If you own a piece of property in New York State, you won’t like today’s ruling by the state’s high court.
The New York Court of Appeals—that state’s highest court—today overturned a lower court’s ruling that had blocked the New York State Urban Development Corporation from using eminent domain to take property away from a group of small-business owners in upper Manhattan and turn it over to Columbia University for private development. Today’s decision comes on the heels of the court’s decision last year in Goldstein v. Urban Development Corporation, which allowed homes and businesses in Brooklyn to be turned over to wealthy developer Bruce Ratner to build luxury condominiums and a basketball arena.
“Once again, New York’s courts have completely ignored the abuse of power by government bureaucrats and politically connected developers,” said Dana Berliner, a senior attorney at the Institute for Justice. IJ litigates nationwide against eminent domain abuse and filed a brief with the Court in favor of Harlem property owners. “The sad truth is that, in New York, the government not only can hand your property over to private developers for no better reason than that it likes them more than it likes you, but it does so on an alarmingly regular basis.” Last year, IJ catalogued the staggering rate at which properties are taken for private use in the Empire State in a report, Building Empires, Destroying Homes, available at www.ij.org/BuildingEmpires.
According to another report by the Institute for Justice on eminent domain abuse in New York, titled Empire State Eminent Domain: Robin Hood in Reverse, eminent domain abuse disproportionately targets those who are less well-off and less educated, as well as ethnic and racial minorities—populations least able to fight back and thus most in need of protection from abuse. In New York, more than elsewhere in the country, this means taking from the poor to give to the rich.

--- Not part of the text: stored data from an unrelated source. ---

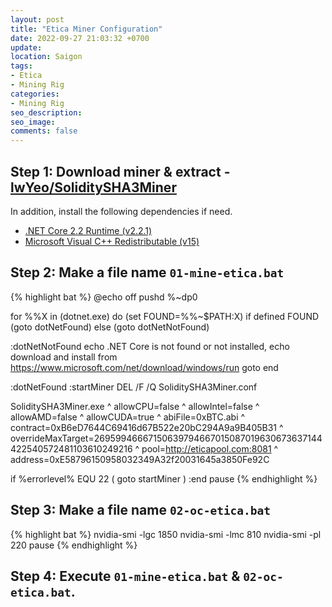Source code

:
 ```yaml
---
layout: post
title: "Etica Miner Configuration"
date: 2022-09-27 21:03:32 +0700
update:
location: Saigon
tags:
- Etica
- Mining Rig
categories:
- Mining Rig
seo_description:
seo_image:
comments: false
---
```

## Step 1: Download miner & extract - [lwYeo/SoliditySHA3Miner](https://github.com/lwYeo/SoliditySHA3Miner/releases)
In addition, install the following dependencies if need.
- [.NET Core 2.2 Runtime (v2.2.1)](https://dotnet.microsoft.com/en-us/download/dotnet/thank-you/runtime-2.2.1-windows-x64-installer)
- [Microsoft Visual C++ Redistributable (v15)](https://aka.ms/vs/15/release/vc_redist.x64.exe)

## Step 2: Make a file name `01-mine-etica.bat`

{% highlight bat %}
@echo off
pushd %~dp0

for %%X in (dotnet.exe) do (set FOUND=%%~$PATH:X)
if defined FOUND (goto dotNetFound) else (goto dotNetNotFound)

:dotNetNotFound
echo .NET Core is not found or not installed,
echo download and install from https://www.microsoft.com/net/download/windows/run
goto end

:dotNetFound
:startMiner
DEL /F /Q SoliditySHA3Miner.conf

SoliditySHA3Miner.exe ^
allowCPU=false ^
allowIntel=false ^
allowAMD=false ^
allowCUDA=true ^
abiFile=0xBTC.abi ^
contract=0xB6eD7644C69416d67B522e20bC294A9a9B405B31 ^
overrideMaxTarget=26959946667150639794667015087019630673637144422540572481103610249216 ^
pool=http://eticapool.com:8081 ^
address=0xE58796150958032349A32f20031645a3850Fe92C

if %errorlevel% EQU 22 (
  goto startMiner
)
:end
pause
{% endhighlight %}

## Step 3: Make a file name `02-oc-etica.bat`
{% highlight bat %}
nvidia-smi -lgc 1850
nvidia-smi -lmc 810
nvidia-smi -pl 220
pause
{% endhighlight %}

## Step 4: Execute `01-mine-etica.bat` & `02-oc-etica.bat`.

A copy of that report is available at: http://www.ij.org/3045.
A lower court had previously refused to allow the condemnations to go forward, noting that the state agency’s assertion that it was taking the properties to eliminate “blight” was clearly nothing but a pretext for using government power to further Columbia’s pre-existing expansion plans. In today’s ruling, Kaur v. New York State Urban Development Corporation, Judge Carmen Ciparick wrote that the lower court should not have looked so closely at the agency’s blight findings, which should be “entitled to deference by the judiciary.”

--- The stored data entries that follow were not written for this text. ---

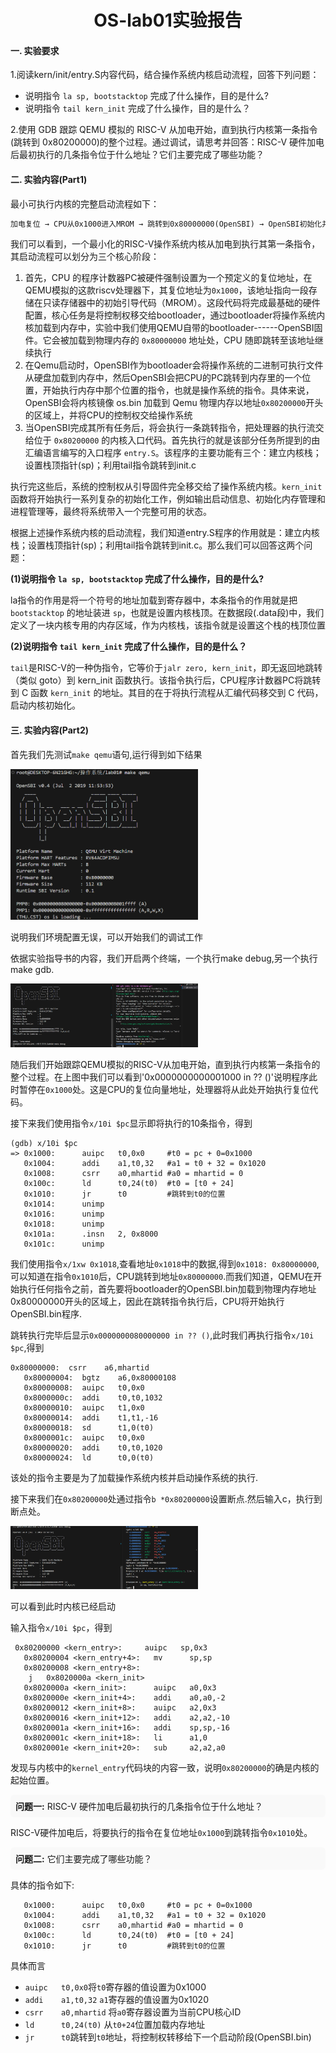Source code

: <center>
    <h1>OS-lab01实验报告</h1>
</center>

#### 一. 实验要求

1.阅读kern/init/entry.S内容代码，结合操作系统内核启动流程，回答下列问题：

- 说明指令 `la sp, bootstacktop` 完成了什么操作，目的是什么?
- 说明指令 `tail kern_init` 完成了什么操作，目的是什么？

2.使用 GDB 跟踪 QEMU 模拟的 RISC-V 从加电开始，直到执行内核第一条指令(跳转到 0x80200000)的整个过程。通过调试，请思考并回答：RISC-V 硬件加电后最初执行的几条指令位于什么地址？它们主要完成了哪些功能？

#### 二. 实验内容(Part1)

最小可执行内核的完整启动流程如下：

```txt
加电复位 → CPU从0x1000进入MROM → 跳转到0x80000000(OpenSBI) → OpenSBI初始化并加载内核到0x80200000 → 跳转到entry.S → 调用kern_init() → 输出信息 → 结束
```

我们可以看到，一个最小化的RISC-V操作系统内核从加电到执行其第一条指令，其启动流程可以划分为三个核心阶段：

1. 首先，CPU 的程序计数器PC被硬件强制设置为一个预定义的复位地址，在QEMU模拟的这款riscv处理器下，其复位地址为`0x1000`，该地址指向一段存储在只读存储器中的初始引导代码（MROM）。这段代码将完成最基础的硬件配置，核心任务是将控制权移交给bootloader，通过bootloader将操作系统内核加载到内存中，实验中我们使用QEMU自带的bootloader------OpenSBI固件。它会被加载到物理内存的 `0x80000000` 地址处，CPU 随即跳转至该地址继续执行
2. 在Qemu启动时，OpenSBI作为bootloader会将操作系统的二进制可执行文件从硬盘加载到内存中，然后OpenSBI会把CPU的PC跳转到内存里的一个位置，开始执行内存中那个位置的指令，也就是操作系统的指令。具体来说，OpenSBI会将内核镜像 os.bin 加载到 Qemu 物理内存以地址`0x80200000`开头的区域上，并将CPU的控制权交给操作系统
3. 当OpenSBI完成其所有任务后，将会执行一条跳转指令，把处理器的执行流交给位于 `0x80200000` 的内核入口代码。首先执行的就是该部分任务所提到的由汇编语言编写的入口程序 `entry.S`。该程序的主要功能有三个：建立内核栈；设置栈顶指针(sp)；利用tail指令跳转到init.c

执行完这些后，系统的控制权从引导固件完全移交给了操作系统内核。`kern_init` 函数将开始执行一系列复杂的初始化工作，例如输出启动信息、初始化内存管理和进程管理等，最终将系统带入一个完整可用的状态。

根据上述操作系统内核的启动流程，我们知道entry.S程序的作用就是：建立内核栈；设置栈顶指针(sp)；利用tail指令跳转到init.c。那么我们可以回答这两个问题：

**(1)说明指令 `la sp, bootstacktop` 完成了什么操作，目的是什么?**

la指令的作用是将一个符号的地址加载到寄存器中，本条指令的作用就是把 `bootstacktop` 的地址装进 `sp`，也就是设置内核栈顶。在数据段(.data段)中，我们定义了一块内核专用的内存区域，作为内核栈，该指令就是设置这个栈的栈顶位置

**(2)说明指令 `tail kern_init` 完成了什么操作，目的是什么？**

`tail`是RISC-V的一种伪指令，它等价于`jalr zero, kern_init`，即无返回地跳转（类似 goto）到 kern_init 函数执行。该指令执行后，CPU程序计数器PC将跳转到 C 函数 `kern_init` 的地址。其目的在于将执行流程从汇编代码移交到 C 代码，启动内核初始化。

#### 三. 实验内容(Part2)

首先我们先测试`make qemu`语句,运行得到如下结果

<img src="fig/make_qemu.png" width = "300">

说明我们环境配置无误，可以开始我们的调试工作

依据实验指导书的内容，我们开启两个终端，一个执行make debug,另一个执行make gdb.

<img src="fig/make_gdb.png" width="300">

随后我们开始跟踪QEMU模拟的RISC-V从加电开始，直到执行内核第一条指令的整个过程。在上图中我们可以看到'0x0000000000001000 in ?? ()'说明程序此时暂停在`0x1000`处。这是CPU的复位向量地址，处理器将从此处开始执行复位代码。

接下来我们使用指令`x/10i $pc`显示即将执行的10条指令，得到

```
(gdb) x/10i $pc
=> 0x1000:      auipc   t0,0x0     #t0 = pc + 0=0x1000
   0x1004:      addi    a1,t0,32   #a1 = t0 + 32 = 0x1020
   0x1008:      csrr    a0,mhartid #a0 = mhartid = 0
   0x100c:      ld      t0,24(t0)  #t0 = [t0 + 24]
   0x1010:      jr      t0         #跳转到t0的位置
   0x1014:      unimp
   0x1016:      unimp
   0x1018:      unimp
   0x101a:      .insn   2, 0x8000
   0x101c:      unimp
```

我们使用指令`x/1xw 0x1018`,查看地址`0x1018`中的数据,得到`0x1018: 0x80000000`,可以知道在指令`0x1010`后，CPU跳转到地址`0x80000000`.而我们知道，QEMU在开始执行任何指令之前，首先要将bootloader的OpenSBI.bin加载到物理内存地址0x80000000开头的区域上，因此在跳转指令执行后，CPU将开始执行OpenSBI.bin程序.

跳转执行完毕后显示`0x0000000080000000 in ?? ()`,此时我们再执行指令`x/10i $pc`,得到

```
0x80000000:  csrr    a6,mhartid
   0x80000004:  bgtz    a6,0x80000108
   0x80000008:  auipc   t0,0x0
   0x8000000c:  addi    t0,t0,1032
   0x80000010:  auipc   t1,0x0
   0x80000014:  addi    t1,t1,-16
   0x80000018:  sd      t1,0(t0)
   0x8000001c:  auipc   t0,0x0
   0x80000020:  addi    t0,t0,1020
   0x80000024:  ld      t0,0(t0)
```

该处的指令主要是为了加载操作系统内核并启动操作系统的执行.

接下来我们在`0x80200000`处通过指令`b *0x80200000`设置断点.然后输入c，执行到断点处。

<img src="fig/make_0x8020.png" width="300">

可以看到此时内核已经启动

输入指令`x/10i $pc`，得到

```
 0x80200000 <kern_entry>:     auipc   sp,0x3
   0x80200004 <kern_entry+4>:   mv      sp,sp
   0x80200008 <kern_entry+8>:
    j   0x8020000a <kern_init>
   0x8020000a <kern_init>:      auipc   a0,0x3
   0x8020000e <kern_init+4>:    addi    a0,a0,-2
   0x80200012 <kern_init+8>:    auipc   a2,0x3
   0x80200016 <kern_init+12>:   addi    a2,a2,-10
   0x8020001a <kern_init+16>:   addi    sp,sp,-16
   0x8020001c <kern_init+18>:   li      a1,0
   0x8020001e <kern_init+20>:   sub     a2,a2,a0
```

发现与内核中的`kernel_entry`代码块的内容一致，说明`0x80200000`的确是内核的起始位置。

<div style="background-color:#f9f9f9; padding:8px; border-radius:6px;">
<b>问题一:</b> RISC-V 硬件加电后最初执行的几条指令位于什么地址？
</div>


RISC-V硬件加电后，将要执行的指令在复位地址`0x1000`到跳转指令`0x1010`处。

<div style="background-color:#f9f9f9; padding:8px; border-radius:6px;">
<b>问题二:</b> 它们主要完成了哪些功能？
</div>


具体的指令如下:

```
   0x1000:      auipc   t0,0x0     #t0 = pc + 0=0x1000
   0x1004:      addi    a1,t0,32   #a1 = t0 + 32 = 0x1020
   0x1008:      csrr    a0,mhartid #a0 = mhartid = 0
   0x100c:      ld      t0,24(t0)  #t0 = [t0 + 24]
   0x1010:      jr      t0         #跳转到t0的位置
```

具体而言

- `auipc   t0,0x0`将`t0`寄存器的值设置为0x1000
- `addi    a1,t0,32` `a1`寄存器的值设置为0x1020
- `csrr    a0,mhartid` 将`a0`寄存器设置为当前CPU核心ID
- `ld      t0,24(t0)` 从`t0+24`位置加载内存地址
- `jr      t0`跳转到`t0`地址，将控制权转移给下一个启动阶段(OpenSBI.bin)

“In other words, the court is saying that judges shouldn’t judge,” said IJ President and General Counsel Chip Mellor.
Associate Judge Robert S. Smith concurred in the result, noting that he was bound by the court’s earlier decision in the Goldstein case. “The finding of ‘blight’ in this case seems to me strained and pretextual,” Judge Smith wrote, “but it is no more so than the comparable finding in Goldstein.”
“No one taking a fair look at the state’s finding of ‘blight’—which is based on a report that was commissioned years after Columbia decided it wanted these properties—could think it is anything but a pretext for handing over these properties to another private owner,” explained Robert McNamara, an Institute for Justice staff attorney. “This isn’t judicial ‘deference.’ It’s judicial blindness.”

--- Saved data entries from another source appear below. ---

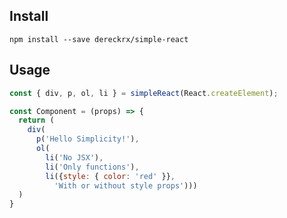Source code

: ## Install

`npm install --save dereckrx/simple-react`

## Usage

```javascript
const { div, p, ol, li } = simpleReact(React.createElement); 

const Component = (props) => {
  return (
    div(
      p('Hello Simplicity!'),
      ol(
        li('No JSX'),
        li('Only functions'),
        li({style: { color: 'red' }}, 
          'With or without style props')))
  )
}
```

The New York opinion comes only one day after the fifth anniversary of the U.S. Supreme Court’s ruling in Kelo v. City of New London. That opinion—which allowed the government to condemn homes in the name of “economic development”—spurred a national backlash, leading to legislative changes and court decisions providing property owners with greater protection in 43 states. Political and judicial leaders in New York, however, have refused to reform their eminent domain laws, which are among the worst in the nation. More information on the post-Kelo backlash is available at: www.ij.org/KeloAt5.
“New York remains one of only seven states that has failed to provide any legislative reform of eminent domain, and it is the only state whose highest court has allowed private property to be taken for private use since the Kelo decision,” explained Christina Walsh, IJ’s director of activism and coalitions. “Every state high court to hear an eminent domain case since Kelo has applied greater judicial scrutiny—every state, that is, except New York. The New York Court of Appeals is the only state high court that gives complete and abject deference to the actions of condemning agencies, no matter how suspicious.”
“Today’s decision confirms what we already knew: Judicial review of eminent domain in New York is fundamentally broken,” concluded McNamara. “Unless the Legislature takes meaningful steps to protect property rights, New York property owners will find themselves out in the cold—in some cases all too literally.”